We're all muddling through

I live a life that 90% of the time is the same routine.

Eat. Sleep. Work. Repeat.

And sure I have my hobbies, I perform poetry, I write, I fit in the odd event here and there if I am not already too exhausted by the time I have spent at work. I long to get out of this place. I long to travel.

For a while now I have had the feeling of "I need to get out" every now and then I will find myself stuck in the same routine I have been living in for the past year and think "I need to get out". I am not yet sure what it is I am trying to escape from, I don't know if leaving this city will help, I know I have always felt so much better and healthier when I am travelling. I think it reminds you that the world is so big and in comparison the problems that I have are actually rather small.

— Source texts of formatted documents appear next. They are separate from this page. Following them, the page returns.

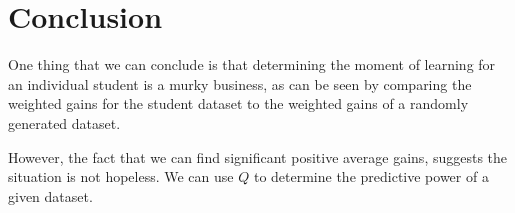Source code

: \documentclass{acmlarge-edm}
\begin{document}
\section{Conclusion}

One thing that we can conclude is that determining the
moment of learning for an individual student is a murky
business, as can be seen by comparing the weighted gains for
the student dataset to the weighted gains of a 
randomly generated dataset.

However, the fact that we can find significant positive average gains,
suggests the situation is not hopeless.  We can use $Q$ to determine
the predictive power of a given dataset. 




\end{document}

The thing is I could travel, we all could, if we weren't so scared. I am 'settled'. I have a job and get reminded daily by my friends at university how hard it is to find a job these days and how 'lucky' I am. Deep down I know I am lucky to be in the positon I am in at the age I'm at. I have plenty of days of leave I could take which I could spend exploring a new country or visiting a new city but I know for that I have to be brave enough to go alone.

I hope to document all the places I go and all the experiences I have on this blog and hope that my journey, whatever that may be will inspire you to live your best life.